Monday 22 June 2009

Disk IO spikes caused by mod_proxy.c in Apache 1.3

We have been using Apache 1.3 with mod_proxy as a reverse proxy for some of our applications. The configuration is pretty simple:

CacheRoot /var/adm/apache/cache
CacheSize 4096000
CacheGcInterval 4
CacheMaxExpire 48
CacheDefaultExpire 2

The above tells Apache to inspect the cache directory every 4 hours, keep up to 4GB worth of data, validate objects every 48 hours (no matter what the origin server set the expiry to) and expire them, by default, in 2 hours.

The typical content of the cache directory for our sites is 4.5GB in about 180,000 directories and 310,000 files.

Shortly after deploying this to production we started seeing the pattern below for the load on all web servers:
Because this was happening in regular intervals it was easy to inspect one of the servers during the load spike.
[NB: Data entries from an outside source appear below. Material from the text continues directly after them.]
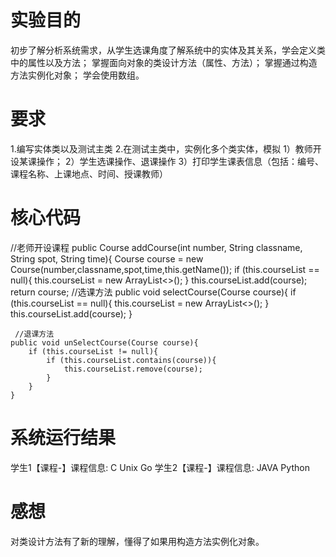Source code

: # 实验目的
 初步了解分析系统需求，从学生选课角度了解系统中的实体及其关系，学会定义类中的属性以及方法；
 掌握面向对象的类设计方法（属性、方法）；
 掌握通过构造方法实例化对象；
 学会使用数组。
# 要求
 1.编写实体类以及测试主类
 2.在测试主类中，实例化多个类实体，模拟
   1）教师开设某课操作；
   2）学生选课操作、退课操作
   3）打印学生课表信息（包括：编号、课程名称、上课地点、时间、授课教师）
 
# 核心代码
  //老师开设课程
    public Course addCourse(int number, String classname, String spot, String time){
        Course course = new Course(number,classname,spot,time,this.getName());
        if (this.courseList == null){
            this.courseList = new ArrayList<>();
        }
        this.courseList.add(course);
        return course;
   //选课方法
    public void selectCourse(Course course){
        if (this.courseList == null){
            this.courseList = new ArrayList<>();
        }
        this.courseList.add(course);
    }

     //退课方法
    public void unSelectCourse(Course course){
        if (this.courseList != null){
            if (this.courseList.contains(course)){
                this.courseList.remove(course);
            }
        }
    }
# 系统运行结果
 学生1【课程-】课程信息:
 C
 Unix
 Go
  学生2【课程-】课程信息:
  JAVA
  Python
# 感想
 对类设计方法有了新的理解，懂得了如果用构造方法实例化对象。
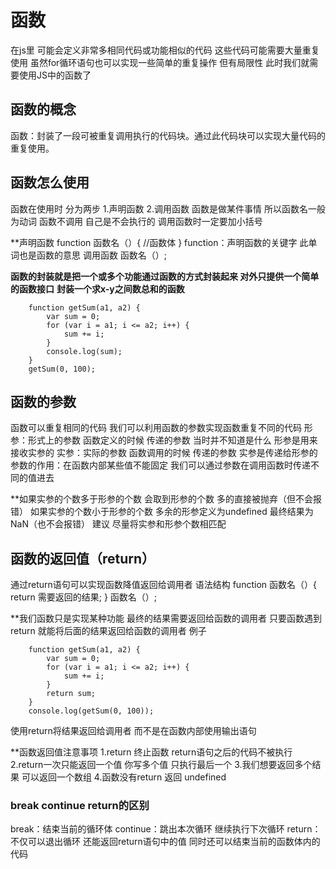 # 函数
在js里 可能会定义非常多相同代码或功能相似的代码
这些代码可能需要大量重复使用
虽然for循环语句也可以实现一些简单的重复操作 但有局限性 
此时我们就需要使用JS中的函数了

## 函数的概念
函数：封装了一段可被重复调用执行的代码块。通过此代码块可以实现大量代码的重复使用。

## 函数怎么使用
函数在使用时 分为两步 1.声明函数 2.调用函数
函数是做某件事情 所以函数名一般为动词
函数不调用 自己是不会执行的
调用函数时一定要加小括号

**声明函数
function 函数名（）{
     //函数体
}
function：声明函数的关键字 此单词也是函数的意思
调用函数
函数名（）;

**函数的封装就是把一个或多个功能通过函数的方式封装起来 对外只提供一个简单的函数接口**
      **封装一个求x-y之间数总和的函数**
      
        function getSum(a1, a2) {
            var sum = 0;
            for (var i = a1; i <= a2; i++) {
                sum += i;
            }
            console.log(sum);
        }
        getSum(0, 100);
        
##  函数的参数
函数可以重复相同的代码
我们可以利用函数的参数实现函数重复不同的代码
形参：形式上的参数 函数定义的时候 传递的参数 当时并不知道是什么 形参是用来接收实参的 
实参：实际的参数   函数调用的时候 传递的参数 实参是传递给形参的
参数的作用：在函数内部某些值不能固定 我们可以通过参数在调用函数时传递不同的值进去

**如果实参的个数多于形参的个数 会取到形参的个数 多的直接被抛弃（但不会报错）
  如果实参的个数小于形参的个数 多余的形参定义为undefined 最终结果为NaN（也不会报错）
  建议 尽量将实参和形参个数相匹配

## 函数的返回值（return）
通过return语句可以实现函数降值返回给调用者
语法结构
function 函数名（）{
    return 需要返回的结果;
}
函数名（）;

**我们函数只是实现某种功能 最终的结果需要返回给函数的调用者
  只要函数遇到return 就能将后面的结果返回给函数的调用者
  例子
  
        function getSum(a1, a2) {
            var sum = 0;
            for (var i = a1; i <= a2; i++) {
                sum += i;
            }
            return sum;
        }
        console.log(getSum(0, 100));
        
使用return将结果返回给调用者 而不是在函数内部使用输出语句

**函数返回值注意事项
1.return 终止函数
return语句之后的代码不被执行
2.return一次只能返回一个值 你写多个值 只执行最后一个
3.我们想要返回多个结果 可以返回一个数组 
4.函数没有return 返回 undefined

### break continue return的区别
break：结束当前的循环体
continue：跳出本次循环 继续执行下次循环
return：不仅可以退出循环 还能返回return语句中的值 同时还可以结束当前的函数体内的代码


##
The sar data had already told us the load was caused by disk IO:

$sar -b
(...)
tps rtps wtps bread/s bwrtn/s
11:30:01 AM 94.53 1.89 92.63 27.68 1275.66
11:40:01 AM 1289.34 57.63 1231.71 555.35 20566.36
11:50:01 AM 79.16 1.23 77.93 21.88 1084.00
12:00:02 PM 94.21 1.77 92.44 39.52 1274.74
12:10:01 PM 84.18 1.64 82.54 35.54 1116.60
12:20:01 PM 117.43 2.62 114.81 44.68 1550.87
12:30:01 PM 150.65 3.30 147.35 82.21 1986.41
12:40:01 PM 1228.90 1.53 1227.37 33.04 20592.15
12:50:01 PM 70.46 2.65 67.80 100.57 917.25
When the load spiked I checked which processes were high on "wa" (waiting for IO) time and listed their open files with lsof.
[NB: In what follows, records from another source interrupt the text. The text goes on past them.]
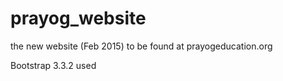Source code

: # prayog_website
the new website (Feb 2015) to be found at prayogeducation.org

Bootstrap 3.3.2 used
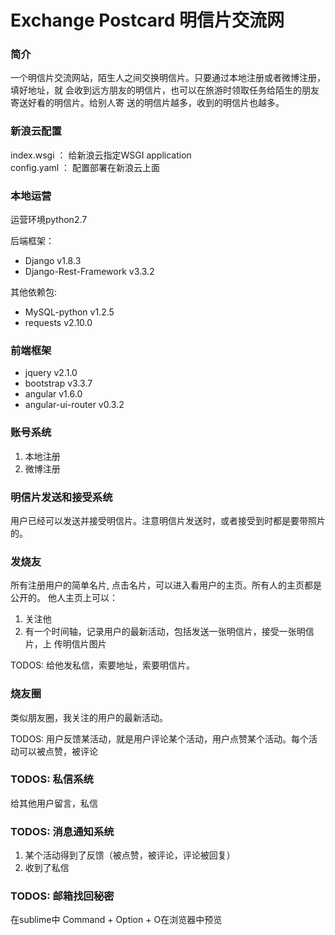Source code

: <h1>Exchange Postcard 明信片交流网</h1>

### 简介  

一个明信片交流网站，陌生人之间交换明信片。只要通过本地注册或者微博注册，填好地址，就
会收到远方朋友的明信片，也可以在旅游时领取任务给陌生的朋友寄送好看的明信片。给别人寄
送的明信片越多，收到的明信片也越多。

### 新浪云配置
index.wsgi ： 给新浪云指定WSGI application </br>
config.yaml ： 配置部署在新浪云上面 </br>

### 本地运营
运营环境python2.7 </br>

后端框架： </br>
 - Django v1.8.3
 - Django-Rest-Framework v3.3.2  </br>

其他依赖包: </br>
 - MySQL-python v1.2.5
 - requests v2.10.0

### 前端框架
 - jquery  v2.1.0   
 - bootstrap  v3.3.7
 - angular  v1.6.0   
 - angular-ui-router  v0.3.2   


### 账号系统
1. 本地注册
2. 微博注册

### 明信片发送和接受系统
用户已经可以发送并接受明信片。注意明信片发送时，或者接受到时都是要带照片的。

### 发烧友 
所有注册用户的简单名片, 点击名片，可以进入看用户的主页。所有人的主页都是公开的。
他人主页上可以：
   1. 关注他
   2. 有一个时间轴，记录用户的最新活动，包括发送一张明信片，接受一张明信片，上
   传明信片图片 

TODOS: 
给他发私信，索要地址，索要明信片。

### 烧友圈
类似朋友圈，我关注的用户的最新活动。

TODOS: 
用户反馈某活动，就是用户评论某个活动，用户点赞某个活动。每个活动可以被点赞，被评论
  
### TODOS: 私信系统
给其他用户留言，私信

### TODOS: 消息通知系统
1. 某个活动得到了反馈（被点赞，被评论，评论被回复）
2. 收到了私信

### TODOS: 邮箱找回秘密


<p>在sublime中 Command + Option + O在浏览器中预览</p>





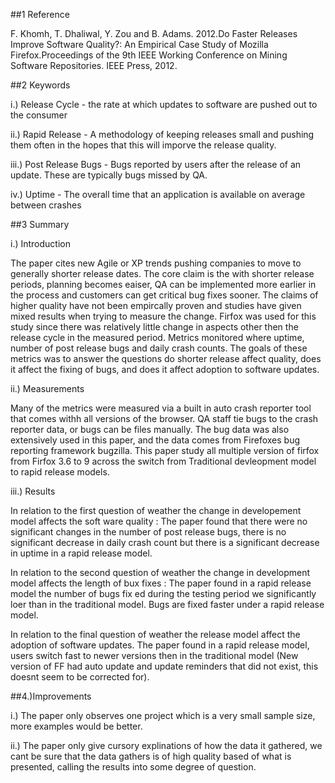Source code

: ##1 Reference
    
F. Khomh, T. Dhaliwal, Y. Zou and B. Adams. 2012.Do Faster Releases Improve Software Quality?: An Empirical Case Study of Mozilla Firefox.Proceedings of the 9th IEEE Working Conference on Mining Software Repositories. IEEE Press, 2012.

##2 Keywords

i.) Release Cycle - the rate at which updates to software are pushed out to the consumer

ii.) Rapid Release - A methodology of keeping releases small and pushing them often in the hopes that this will imporve the release quality.

iii.) Post Release Bugs - Bugs reported by users after the release of an update. These are typically bugs missed by QA.

iv.) Uptime - The overall time that an application is available on average between crashes

##3 Summary

i.) Introduction 

The paper cites new Agile or XP trends pushing companies to move to generally shorter release dates. The core claim is the with shorter release periods, planning becomes eaiser, QA can be implemented more earlier in the process and customers can get critical bug fixes sooner. The claims of higher quality have not been empircally proven and studies have given mixed results when trying to measure the change. Firfox was used for this study since there was relatively little change in aspects other then the release cycle in the measured period. Metrics monitored where uptime, number of post release bugs and daily crash counts. The goals of these metrics was to answer the questions do shorter release affect quality, does it affect the fixing of bugs, and does it affect adoption to software updates. 

ii.) Measurements 

Many of the metrics were measured via a built in auto crash reporter tool that comes withh all versions of the browser.  QA staff tie bugs to the crash reporter data, or bugs can be files manually. The bug data was also extensively used in this paper, and the data comes from Firefoxes bug reporting framework bugzilla.  This paper study all multiple version of firfox from Firfox 3.6 to 9 across the switch from Traditional devleopment model to rapid release models. 

iii.) Results 

In relation to the first question of weather the change in developement model affects the soft ware quality : The paper found that there were no significant changes in the number of post release bugs, there is no significant decrease in daily crash count but there is a significant decrease in uptime in a rapid release model.  

In relation to the second question of weather the change in development model affects the length of bux fixes : The paper found in a rapid release model the number of bugs fix ed during the testing period we significantly loer than in the traditional model. Bugs are fixed faster under a rapid release model.

In relation to the final question of weather the release model affect the adoption of software updates. The paper found in a rapid release model, users switch fast to newer versions then in the traditional model (New version of FF had auto update and update reminders that did not exist, this doesnt seem to be corrected for). 

##4.)Improvements

i.) The paper only observes one project which is a very small sample size, more examples would be better. 

ii.) The paper only give cursory explinations of how the data it gathered, we cant be sure that the data gathers is of high quality based of what is presented, calling the results into some degree of question.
Sure enough I could see httpd processes with changing files open in /var/adm/apache/cache. This is expected since the cache garbage collector needs to inspect cached objects and decide what to delete in order to stay under the CacheSize limit.

What surprised me is how amazingly expensive this operation is on ext3 filesystems.

To alleviate the problem I have changed some of the filesystem parameters. In /etc/fstab I told the OS to not update access times on files and directories under /var:
/dev/VolGroup00/LogVol04    /var   ext3    defaults,noatime,nodiratime        1 2
Without noatime and nodiratime every file and directory read meant a disk write to update the access time. Since we don't have a use for access times in /var I did away with them.

With tune2fs I change the data option from the default (ordered) to writeback:
# tune2fs -o journal_data_writeback /dev/mapper/VolGroup00-LogVol04
The writeback mode can cause file corruption on unclean shutdowns but the benefits outweights the risk for us. Our web content in /var is replicated from a master server so we would only be looking into losing non-critical data such as some state files and access log entries.

After these changes the GC is barely noticed. If you pay attention to the graph above you will see that there is no load spike for 13:00 onwards.